**EXERCISE BRIEF**
Please repeat every record below exactly as written, but leave out the pictures.
****
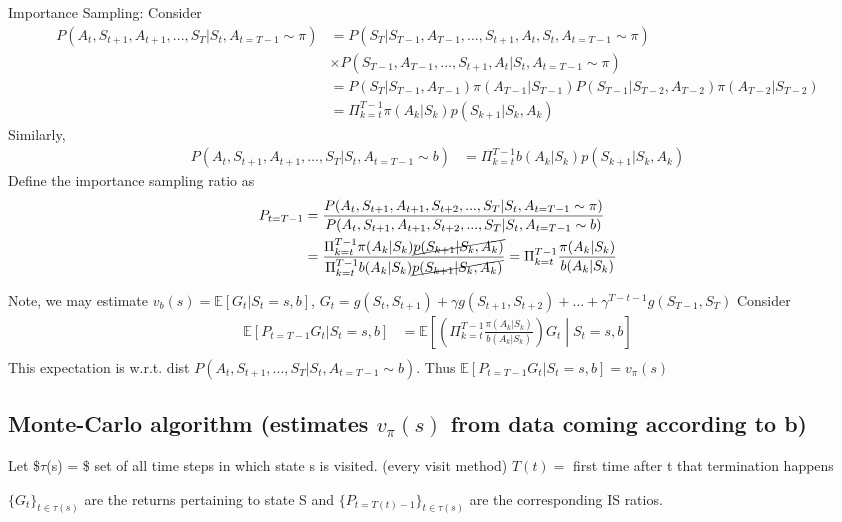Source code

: \documentclass[11pt]{article}
\begin{document}
Importance Sampling:
Consider
\begin{align*}
P(A_t, S_{t+1}, A_{t+1}, ..., S_T | S_t, A_{t=T-1} \sim \pi) &=
 P(S_T | S_{T-1}, A_{T-1}, ..., S_{t+1}, A_t, S_t, A_{t=T-1} \sim \pi) \\
&\times P(S_{T-1}, A_{T-1}, ..., S_{t+1}, A_t | S_t, A_{t=T-1} \sim \pi) \\
&= P(S_T | S_{T-1}, A_{T-1}) \pi(A_{T-1} | S_{T-1}) P(S_{T-1} | S_{T-2}, A_{T-2}) \pi(A_{T-2} | S_{T-2}) \\
&= \Pi_{k=t}^{T-1} \pi(A_k | S_k) p(S_{k+1} | S_k, A_k)
\end{align*}
Similarly,
\begin{align*}
P(A_t, S_{t+1}, A_{t+1}, ..., S_T | S_t, A_{t=T-1} \sim b) &= \Pi_{k=t}^{T-1} b(A_k | S_k) p(S_{k+1} | S_k, A_k)
\end{align*}
Define the importance sampling ratio as
\begin{align*}
P_{t=T-1} &= \frac{P(A_t, S_{t+1}, A_{t+1}, S_{t+2}, ..., S_T | S_t, A_{t=T-1} \sim \pi)}{P(A_t, S_{t+1}, A_{t+1}, S_{t+2}, ..., S_T | S_t, A_{t=T-1} \sim b)} \\
          &= \frac{\Pi_{k=t}^{T-1} \pi(A_k | S_k) \cancel{p(S_{k+1} | S_k, A_k)}}{\Pi_{k=t}^{T-1} b(A_k | S_k) \cancel{p(S_{k+1} | S_k, A_k)}}
          = \Pi_{k=t}^{T-1}\frac{\pi(A_k | S_k)}{b(A_k | S_k)}
\end{align*}

Note, we may estimate \(v_b(s) = \mathbb{E}[G_t | S_t = s, b]\), \(G_t = g(S_t, S_{t+1}) + \gamma g(S_{t+1}, S_{t+2}) + ... + \gamma^{T-t-1}g(S_{T-1}, S_T)\)
Consider
\begin{align*}
\mathbb{E}[P_{t=T-1} G_t | S_t = s, b] &= \mathbb{E}\left[\left( \Pi_{k=t}^{T-1} \frac{\pi(A_k|S_k)}{b(A_k|S_k)} \right) G_t \middle| S_t = s, b \right] \\
\end{align*}
This expectation is w.r.t. dist \(P(A_t, S_{t+1}, ..., S_T | S_t, A_{t=T-1} \sim b)\).
Thus \(\mathbb{E}[P_{t=T-1} G_t | S_t = s, b] = v_{\pi}(s)\)

\subsection{Monte-Carlo algorithm (estimates \(v_{\pi}(s)\) from data coming according to b)}
\label{sec:org8208a52}
Let \$\(\tau\)(s) = \$ set of all time steps in which state s is visited. (every visit method)
    \(T(t) =\) first time after t that termination happens

\(\{G_t\}_{t \in \tau(s)}\) are the returns pertaining to state S and \(\{P_{t=T(t) - 1}\}_{t \in \tau(s)}\) are the corresponding IS ratios.
\end{document}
****
**RESULT BELOW**
Source code

: \documentclass[11pt]{article}
\begin{document}
Importance Sampling:
Consider
\begin{align*}
P(A_t, S_{t+1}, A_{t+1}, ..., S_T | S_t, A_{t=T-1} \sim \pi) &=
 P(S_T | S_{T-1}, A_{T-1}, ..., S_{t+1}, A_t, S_t, A_{t=T-1} \sim \pi) \\
&\times P(S_{T-1}, A_{T-1}, ..., S_{t+1}, A_t | S_t, A_{t=T-1} \sim \pi) \\
&= P(S_T | S_{T-1}, A_{T-1}) \pi(A_{T-1} | S_{T-1}) P(S_{T-1} | S_{T-2}, A_{T-2}) \pi(A_{T-2} | S_{T-2}) \\
&= \Pi_{k=t}^{T-1} \pi(A_k | S_k) p(S_{k+1} | S_k, A_k)
\end{align*}
Similarly,
\begin{align*}
P(A_t, S_{t+1}, A_{t+1}, ..., S_T | S_t, A_{t=T-1} \sim b) &= \Pi_{k=t}^{T-1} b(A_k | S_k) p(S_{k+1} | S_k, A_k)
\end{align*}
Define the importance sampling ratio as
\begin{align*}
P_{t=T-1} &= \frac{P(A_t, S_{t+1}, A_{t+1}, S_{t+2}, ..., S_T | S_t, A_{t=T-1} \sim \pi)}{P(A_t, S_{t+1}, A_{t+1}, S_{t+2}, ..., S_T | S_t, A_{t=T-1} \sim b)} \\
          &= \frac{\Pi_{k=t}^{T-1} \pi(A_k | S_k) \cancel{p(S_{k+1} | S_k, A_k)}}{\Pi_{k=t}^{T-1} b(A_k | S_k) \cancel{p(S_{k+1} | S_k, A_k)}}
          = \Pi_{k=t}^{T-1}\frac{\pi(A_k | S_k)}{b(A_k | S_k)}
\end{align*}

Note, we may estimate \(v_b(s) = \mathbb{E}[G_t | S_t = s, b]\), \(G_t = g(S_t, S_{t+1}) + \gamma g(S_{t+1}, S_{t+2}) + ... + \gamma^{T-t-1}g(S_{T-1}, S_T)\)
Consider
\begin{align*}
\mathbb{E}[P_{t=T-1} G_t | S_t = s, b] &= \mathbb{E}\left[\left( \Pi_{k=t}^{T-1} \frac{\pi(A_k|S_k)}{b(A_k|S_k)} \right) G_t \middle| S_t = s, b \right] \\
\end{align*}
This expectation is w.r.t. dist \(P(A_t, S_{t+1}, ..., S_T | S_t, A_{t=T-1} \sim b)\).
Thus \(\mathbb{E}[P_{t=T-1} G_t | S_t = s, b] = v_{\pi}(s)\)

\subsection{Monte-Carlo algorithm (estimates \(v_{\pi}(s)\) from data coming according to b)}
\label{sec:org8208a52}
Let \$\(\tau\)(s) = \$ set of all time steps in which state s is visited. (every visit method)
    \(T(t) =\) first time after t that termination happens

\(\{G_t\}_{t \in \tau(s)}\) are the returns pertaining to state S and \(\{P_{t=T(t) - 1}\}_{t \in \tau(s)}\) are the corresponding IS ratios.
\end{document}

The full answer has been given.